Seria um duplo objetivo: interromper investigações e minimizar Moro ao mesmo tempo. Ele queria botar o Moro lá embaixo, já não queria mais se aproximar dele, não via mais vantagens políticas nisso. Mas foi um calculo político muito ruim, porque vai dificultar a continuação de seu governo.

Se Moro tivesse só mandado uma carta de demissão, teria sido talvez uma vitória de Bolsonaro, mas a maneira como Moro se demitiu, foi muito grave pra ele. Bolsonaro subestimou a qualidade política de Moro e talvez tenha superestimado o tamanho da sua base de apoio. Moro vai ganhar força depois disso. Não vai ser só um ex-ministro, mas pode ser uma concreta ameaça para o futuro de Bolsonaro. Ele pode até ficar calado, submergir pelos próximos tempos, mas o que ele disse hoje vai falar por ele ao longo de meses.

BBC News Brasil -A senhora acredita que essas acusações de Moro levariam a um processo de impeachment?

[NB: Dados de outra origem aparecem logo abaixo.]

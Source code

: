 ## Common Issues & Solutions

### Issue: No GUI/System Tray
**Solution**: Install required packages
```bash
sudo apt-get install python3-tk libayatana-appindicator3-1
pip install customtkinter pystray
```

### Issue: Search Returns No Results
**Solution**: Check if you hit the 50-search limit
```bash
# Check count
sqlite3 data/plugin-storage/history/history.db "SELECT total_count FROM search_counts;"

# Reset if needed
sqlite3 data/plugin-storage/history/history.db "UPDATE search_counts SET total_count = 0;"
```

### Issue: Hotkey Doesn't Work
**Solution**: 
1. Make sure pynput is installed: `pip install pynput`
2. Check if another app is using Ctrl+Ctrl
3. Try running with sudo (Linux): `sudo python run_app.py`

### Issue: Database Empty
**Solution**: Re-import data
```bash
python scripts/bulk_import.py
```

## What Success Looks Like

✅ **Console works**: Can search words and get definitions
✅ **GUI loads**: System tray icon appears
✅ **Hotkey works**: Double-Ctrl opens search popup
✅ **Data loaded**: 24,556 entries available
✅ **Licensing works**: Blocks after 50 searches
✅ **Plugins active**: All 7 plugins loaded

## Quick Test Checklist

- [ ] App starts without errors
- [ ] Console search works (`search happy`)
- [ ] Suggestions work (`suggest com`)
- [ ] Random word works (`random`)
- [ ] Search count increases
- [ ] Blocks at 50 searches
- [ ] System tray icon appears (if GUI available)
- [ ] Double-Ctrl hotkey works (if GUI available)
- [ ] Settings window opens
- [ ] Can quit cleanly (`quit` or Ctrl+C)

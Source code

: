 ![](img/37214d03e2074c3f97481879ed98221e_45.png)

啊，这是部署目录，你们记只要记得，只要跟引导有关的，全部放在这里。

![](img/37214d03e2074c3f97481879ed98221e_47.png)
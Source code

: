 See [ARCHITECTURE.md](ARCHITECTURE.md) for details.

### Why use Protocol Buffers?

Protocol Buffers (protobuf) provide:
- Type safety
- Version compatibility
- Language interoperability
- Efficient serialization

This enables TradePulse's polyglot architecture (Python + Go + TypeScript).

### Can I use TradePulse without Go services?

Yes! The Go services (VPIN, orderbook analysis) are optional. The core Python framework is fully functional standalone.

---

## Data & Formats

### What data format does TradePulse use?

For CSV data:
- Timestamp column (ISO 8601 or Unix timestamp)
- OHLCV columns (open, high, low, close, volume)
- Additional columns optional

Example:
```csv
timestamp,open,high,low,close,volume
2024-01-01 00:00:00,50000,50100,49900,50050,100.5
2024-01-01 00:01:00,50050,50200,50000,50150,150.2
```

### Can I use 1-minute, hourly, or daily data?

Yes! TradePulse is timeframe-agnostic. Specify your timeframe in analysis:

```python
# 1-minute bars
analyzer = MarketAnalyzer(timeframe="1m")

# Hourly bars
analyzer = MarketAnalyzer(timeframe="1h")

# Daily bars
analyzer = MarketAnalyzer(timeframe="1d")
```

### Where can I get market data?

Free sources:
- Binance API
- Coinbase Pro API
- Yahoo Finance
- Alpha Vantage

Smith - Não sei se seria um gatilho imediato para isso, mas certamente vai exacerbar essa possibilidade no horizonte político brasileiro.

BBC News Brasil - Como fica a base de apoio popular de Bolsonaro?

Smith - Hoje, ele tem em torno de 30% de apoio. A menor parte disso são os apoiadores dele que vem do movimento do Olavo de Carvalho e do gabinete do ódio, que são os conservadores linha dura. Uma parte da elite de centro-direita, pró-Lava Jato, ele já vem perdendo. E você tem os evangélicos, que não são um grupo coeso. Mas a maior parte dos fiéis evangélicos está muito preocupada com políticas de sexualidade, gênero e aborto, e o apoio deles ao Bolsonaro é por essa agenda ideológica e menos pelo combate à corrupção. Então, em alguma medida, eles estão dispostos a perdoar todas as falhas de performance do Bolsonaro, porque ele garante o bloqueio da legalização do aborto, de políticas LGBT. Alguns líderes pentecostais também expressaram apoio a Bolsonaro porque ele lhes dá algum suporte político e base para fortalecer os candidatos das próprias igrejas.

A saída de Moro afeta, sim, (sua base de apoio), mas não acho que ele vai perder o apoio dos evangélicos tão rápido. Mas, se todas as elites políticas abandonarem Bolsonaro, eles também abandonam. Não vão dar um cheque em branco para Bolsonaro. Muitos evangélicos realmente acreditam no governo e querem continuar, mas, se passarem a perceber Bolsonaro como corrupto e fraco, podem deixá-lo.